Quick question: there any recommendation between the proportion of nodes aggregators and leaves?
I’m not a memsql employee, but as far as I know it really depends on your workload.
It depends on how much “work” the aggregator has to do.
For instance, I tested a heavy workload based on insertion and JSON parsing, I had 2 leaves and my master aggregator was topping 400% cpu.
Once i added another aggregator and split the same workload on two aggregators, I got better performance.
On the other hand, if the query is spiking all leaves, you need to add more leaves, and not aggregators.
Whenever I approach and examine a database or NoSQL such as Elasticsearch, you start with some minimum requirements of units that you need to store and handle a basic workload.

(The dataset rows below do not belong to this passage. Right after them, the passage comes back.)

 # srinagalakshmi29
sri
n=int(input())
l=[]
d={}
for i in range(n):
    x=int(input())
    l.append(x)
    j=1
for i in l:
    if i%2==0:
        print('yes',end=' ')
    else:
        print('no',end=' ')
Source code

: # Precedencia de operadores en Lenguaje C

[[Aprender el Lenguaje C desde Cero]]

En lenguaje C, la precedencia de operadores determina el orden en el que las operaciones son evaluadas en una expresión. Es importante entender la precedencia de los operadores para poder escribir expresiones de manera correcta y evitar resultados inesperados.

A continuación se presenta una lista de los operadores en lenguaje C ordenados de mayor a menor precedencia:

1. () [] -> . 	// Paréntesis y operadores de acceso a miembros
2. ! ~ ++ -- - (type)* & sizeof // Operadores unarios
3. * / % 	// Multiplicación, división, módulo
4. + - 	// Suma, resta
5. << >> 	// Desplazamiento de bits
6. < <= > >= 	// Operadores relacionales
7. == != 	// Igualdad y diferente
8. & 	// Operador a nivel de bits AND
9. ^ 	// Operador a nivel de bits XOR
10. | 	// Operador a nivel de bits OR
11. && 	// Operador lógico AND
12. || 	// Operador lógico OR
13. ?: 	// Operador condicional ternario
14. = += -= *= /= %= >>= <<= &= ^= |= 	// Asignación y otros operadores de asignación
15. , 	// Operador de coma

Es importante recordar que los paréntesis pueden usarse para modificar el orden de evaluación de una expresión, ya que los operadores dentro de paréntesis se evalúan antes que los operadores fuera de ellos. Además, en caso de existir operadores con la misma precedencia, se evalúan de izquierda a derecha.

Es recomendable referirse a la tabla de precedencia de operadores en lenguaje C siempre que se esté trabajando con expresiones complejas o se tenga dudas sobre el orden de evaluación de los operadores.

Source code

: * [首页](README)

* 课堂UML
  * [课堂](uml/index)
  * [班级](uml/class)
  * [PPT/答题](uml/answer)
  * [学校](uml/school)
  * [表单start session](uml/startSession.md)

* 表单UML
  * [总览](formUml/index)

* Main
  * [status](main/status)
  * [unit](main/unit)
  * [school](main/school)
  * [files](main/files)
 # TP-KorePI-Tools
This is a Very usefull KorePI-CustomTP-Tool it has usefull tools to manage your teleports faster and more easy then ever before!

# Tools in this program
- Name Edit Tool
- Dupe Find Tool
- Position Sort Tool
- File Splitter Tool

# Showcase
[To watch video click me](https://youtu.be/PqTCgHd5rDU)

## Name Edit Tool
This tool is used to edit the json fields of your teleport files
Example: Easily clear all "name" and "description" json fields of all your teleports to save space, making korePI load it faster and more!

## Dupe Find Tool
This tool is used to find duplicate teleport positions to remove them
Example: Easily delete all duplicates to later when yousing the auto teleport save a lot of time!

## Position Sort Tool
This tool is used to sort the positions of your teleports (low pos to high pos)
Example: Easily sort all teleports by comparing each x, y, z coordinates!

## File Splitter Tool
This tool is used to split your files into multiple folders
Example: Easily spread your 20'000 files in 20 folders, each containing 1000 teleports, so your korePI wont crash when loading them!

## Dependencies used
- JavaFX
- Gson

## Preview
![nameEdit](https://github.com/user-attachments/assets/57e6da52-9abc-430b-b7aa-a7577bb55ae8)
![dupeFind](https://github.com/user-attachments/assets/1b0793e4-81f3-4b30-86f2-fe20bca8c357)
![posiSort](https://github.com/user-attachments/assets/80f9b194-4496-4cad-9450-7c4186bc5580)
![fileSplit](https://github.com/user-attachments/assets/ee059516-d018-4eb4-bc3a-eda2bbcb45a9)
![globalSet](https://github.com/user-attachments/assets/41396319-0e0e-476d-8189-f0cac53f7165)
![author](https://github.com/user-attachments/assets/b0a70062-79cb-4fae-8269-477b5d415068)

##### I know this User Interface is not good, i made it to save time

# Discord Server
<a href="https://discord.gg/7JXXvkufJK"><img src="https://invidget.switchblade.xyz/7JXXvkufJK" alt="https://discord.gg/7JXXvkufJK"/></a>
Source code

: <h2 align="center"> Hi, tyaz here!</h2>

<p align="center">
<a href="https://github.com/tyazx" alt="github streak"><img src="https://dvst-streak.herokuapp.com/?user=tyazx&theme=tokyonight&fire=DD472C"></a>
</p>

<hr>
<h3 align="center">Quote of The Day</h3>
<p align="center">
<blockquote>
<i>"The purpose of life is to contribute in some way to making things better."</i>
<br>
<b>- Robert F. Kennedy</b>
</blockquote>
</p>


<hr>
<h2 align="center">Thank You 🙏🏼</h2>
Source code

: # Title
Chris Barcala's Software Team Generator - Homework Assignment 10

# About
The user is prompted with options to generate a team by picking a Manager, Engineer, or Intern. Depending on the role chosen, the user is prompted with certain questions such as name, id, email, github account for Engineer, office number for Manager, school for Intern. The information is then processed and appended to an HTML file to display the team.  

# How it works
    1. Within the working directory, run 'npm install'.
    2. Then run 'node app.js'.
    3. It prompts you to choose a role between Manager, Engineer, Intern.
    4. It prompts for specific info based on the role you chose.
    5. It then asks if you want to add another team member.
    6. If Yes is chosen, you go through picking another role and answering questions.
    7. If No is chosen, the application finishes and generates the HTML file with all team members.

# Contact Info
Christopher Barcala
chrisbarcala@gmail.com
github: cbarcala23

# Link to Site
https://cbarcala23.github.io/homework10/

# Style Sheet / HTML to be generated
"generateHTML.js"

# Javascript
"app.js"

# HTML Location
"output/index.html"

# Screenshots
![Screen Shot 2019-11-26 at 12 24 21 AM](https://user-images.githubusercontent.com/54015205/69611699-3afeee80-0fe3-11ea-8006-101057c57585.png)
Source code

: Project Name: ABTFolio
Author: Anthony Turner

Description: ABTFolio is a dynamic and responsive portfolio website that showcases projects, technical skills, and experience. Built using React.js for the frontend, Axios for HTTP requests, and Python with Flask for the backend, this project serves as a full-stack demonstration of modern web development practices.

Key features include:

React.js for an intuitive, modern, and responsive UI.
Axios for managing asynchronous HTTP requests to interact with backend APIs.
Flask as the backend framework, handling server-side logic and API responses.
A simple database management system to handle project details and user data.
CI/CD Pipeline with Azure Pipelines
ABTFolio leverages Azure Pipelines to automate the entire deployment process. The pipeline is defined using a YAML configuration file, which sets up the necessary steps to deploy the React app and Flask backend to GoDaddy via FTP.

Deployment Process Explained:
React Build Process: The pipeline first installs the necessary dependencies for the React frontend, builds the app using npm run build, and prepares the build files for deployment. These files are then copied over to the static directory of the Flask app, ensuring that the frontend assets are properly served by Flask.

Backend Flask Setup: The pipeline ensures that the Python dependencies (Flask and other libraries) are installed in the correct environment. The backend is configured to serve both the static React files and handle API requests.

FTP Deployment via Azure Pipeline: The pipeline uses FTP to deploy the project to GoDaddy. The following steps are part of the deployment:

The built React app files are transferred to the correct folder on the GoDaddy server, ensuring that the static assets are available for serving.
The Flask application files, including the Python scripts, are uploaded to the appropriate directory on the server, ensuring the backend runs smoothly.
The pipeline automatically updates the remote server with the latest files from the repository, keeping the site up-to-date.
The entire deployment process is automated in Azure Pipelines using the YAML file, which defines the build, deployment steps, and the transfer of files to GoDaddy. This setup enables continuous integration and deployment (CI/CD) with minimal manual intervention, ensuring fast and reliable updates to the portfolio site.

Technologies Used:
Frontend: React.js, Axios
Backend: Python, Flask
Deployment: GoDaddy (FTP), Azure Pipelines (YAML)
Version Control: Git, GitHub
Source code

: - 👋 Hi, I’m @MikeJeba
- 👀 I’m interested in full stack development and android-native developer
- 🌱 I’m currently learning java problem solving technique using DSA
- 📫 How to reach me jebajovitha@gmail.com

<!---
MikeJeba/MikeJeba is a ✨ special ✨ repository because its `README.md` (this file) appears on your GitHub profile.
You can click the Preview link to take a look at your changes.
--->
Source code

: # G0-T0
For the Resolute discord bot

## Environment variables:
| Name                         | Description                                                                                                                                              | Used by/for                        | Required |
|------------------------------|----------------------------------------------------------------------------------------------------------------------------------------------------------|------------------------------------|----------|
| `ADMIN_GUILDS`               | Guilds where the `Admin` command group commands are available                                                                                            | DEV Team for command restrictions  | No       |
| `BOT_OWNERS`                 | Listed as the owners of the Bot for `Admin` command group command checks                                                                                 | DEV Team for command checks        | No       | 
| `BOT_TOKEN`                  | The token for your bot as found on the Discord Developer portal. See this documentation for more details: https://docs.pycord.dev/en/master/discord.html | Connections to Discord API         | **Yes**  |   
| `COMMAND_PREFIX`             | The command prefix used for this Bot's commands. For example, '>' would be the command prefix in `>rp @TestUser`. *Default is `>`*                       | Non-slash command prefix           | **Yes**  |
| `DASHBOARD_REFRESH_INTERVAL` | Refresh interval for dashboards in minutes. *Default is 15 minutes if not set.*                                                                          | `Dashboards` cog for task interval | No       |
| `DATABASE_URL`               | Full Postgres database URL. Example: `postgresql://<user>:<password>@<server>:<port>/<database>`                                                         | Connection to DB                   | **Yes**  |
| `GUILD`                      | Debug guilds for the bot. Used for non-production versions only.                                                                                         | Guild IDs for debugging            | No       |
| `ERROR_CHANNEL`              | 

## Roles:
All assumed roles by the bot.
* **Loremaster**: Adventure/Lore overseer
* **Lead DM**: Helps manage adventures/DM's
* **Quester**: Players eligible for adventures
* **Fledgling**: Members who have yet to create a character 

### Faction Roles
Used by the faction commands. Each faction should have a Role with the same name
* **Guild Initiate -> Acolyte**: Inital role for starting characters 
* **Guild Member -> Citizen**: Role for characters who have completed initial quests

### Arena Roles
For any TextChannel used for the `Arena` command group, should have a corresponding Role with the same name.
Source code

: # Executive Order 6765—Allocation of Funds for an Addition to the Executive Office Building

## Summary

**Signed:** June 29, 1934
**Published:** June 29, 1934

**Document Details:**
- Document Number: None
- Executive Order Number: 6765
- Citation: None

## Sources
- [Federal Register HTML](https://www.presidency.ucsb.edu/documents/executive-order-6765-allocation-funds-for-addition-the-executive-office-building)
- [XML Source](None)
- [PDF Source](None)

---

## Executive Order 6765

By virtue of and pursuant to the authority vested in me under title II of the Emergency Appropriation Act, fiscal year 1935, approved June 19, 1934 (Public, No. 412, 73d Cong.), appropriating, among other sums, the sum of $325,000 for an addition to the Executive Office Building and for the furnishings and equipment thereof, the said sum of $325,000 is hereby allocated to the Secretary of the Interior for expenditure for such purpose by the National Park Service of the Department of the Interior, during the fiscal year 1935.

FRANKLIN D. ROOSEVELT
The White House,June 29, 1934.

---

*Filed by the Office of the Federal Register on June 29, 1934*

You then tune and add more cpu / ram as needed.
In elasticsearch’s case, it would be what kind of workload you can handle with 1 shard, and then start adding more shards to it.
In this case you have 2 dimensions to play with, leaves and aggregators, and it really matters on your workload.
Hope this helps!
As @zmeidav covered, the best way is to install a cluster and then monitor system performance to gauge what kind of cluster topology and system resources you will need to meet your use case and workload requirement.
This does mean actively connecting to each host in your system and monitoring CPU and IO utilization, etc., or installing a system monitoring solution of some sort.
We do offer some guidelines in our documentation that might give you more insight on how to improve your cluster performance and how to structure your cluster topology.
One point to consider, if you need disaster recovery and plan to run in high-availability mode, then you will always need an even number of paired leaves.